The two machines are on the same workgroup, and visible from one-another. I can share files between the two, and mount the Vista box’s Public folder through Samba. I therefore know that for this my user credentials are authenticating properly with Vista for File Sharing. However, when I try to access the printer through the Printer Setup Utility on the Mac, I get an authentication error ‘Unable to connect to server with the provided password and user name Error: 256′ The internet has yielded no results for this, and neither has the Apple Support site. When I get the time I will make use of my AppleCare and call a human being for assistance, although I expect I will be told it is a Windows error and they can’t help me…





Last.fm & iPods – a match made in hell… or is it? Part 2

27 08 2007

The second option I tried, and the one which worked for me, was using the Last.fm client. Before I did this, I bought my latest shiny new toy – the 15.4″ Santa Rosa MacBook Pro – and so this section is using the Mac OS X version of the Last.fm client. Having installed the program I noticed that there was an iPod section in the Settings menu. Once I set up my (Dad’s) 5.5G 30GB iPod to sync with the MacBook Pro’s iTunes, to a playlist called ‘iPod Music’, I tried to get it to scrobble. According to the Last.fm website, the iPod must not be manually managed for this to work, and this was how I found it to be as well.

In my experience, iTunes on the Mac must be closed before the iPod is connected. Whenever I have had iTunes open the ’scrobble your iPod’ window hasn’t appeared.
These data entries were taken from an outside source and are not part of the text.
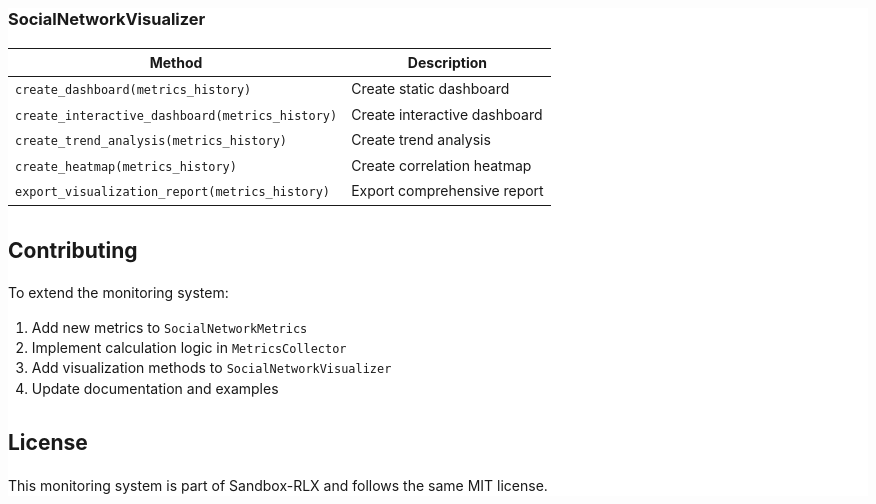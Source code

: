 ### SocialNetworkVisualizer

| Method | Description |
|--------|-------------|
| `create_dashboard(metrics_history)` | Create static dashboard |
| `create_interactive_dashboard(metrics_history)` | Create interactive dashboard |
| `create_trend_analysis(metrics_history)` | Create trend analysis |
| `create_heatmap(metrics_history)` | Create correlation heatmap |
| `export_visualization_report(metrics_history)` | Export comprehensive report |

## Contributing

To extend the monitoring system:

1. Add new metrics to `SocialNetworkMetrics`
2. Implement calculation logic in `MetricsCollector`
3. Add visualization methods to `SocialNetworkVisualizer`
4. Update documentation and examples

## License

This monitoring system is part of Sandbox-RLX and follows the same MIT license.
Remember that this is still an experimental feature at the time of writing, and so this may change in the future. If you do have iTunes closed when you connect the iPod, then it will automatically open when the iPod is connected, and the Last.fm window will also open (although sometimes it opens behind the iTunes window, so make sure to look for it). Also note that the scrobbling process is not totally automatic. The scrobble window presents you with a list of your plays, with checkboxes next to each so that you can choose to not scrobble some tracks, because for example, you have scrobbled another play later than that one, and so scrobbling it would trigger Last.fm’s spam protection. When you are happy, simply click ‘Scrobble Selected’, and these plays automagically appear on your Last.fm account. Simple as that.

I have not yet been able to try this with Windows, because the only Windows-managed iPod we now have here is my brother’s 2G Nano, and this is manually managed. I will at some point sync one of the iPods to Vista and see if those plays will scrobble too, although Adam Zethraeus has told me that he can’t get this working on Windows with his 5G.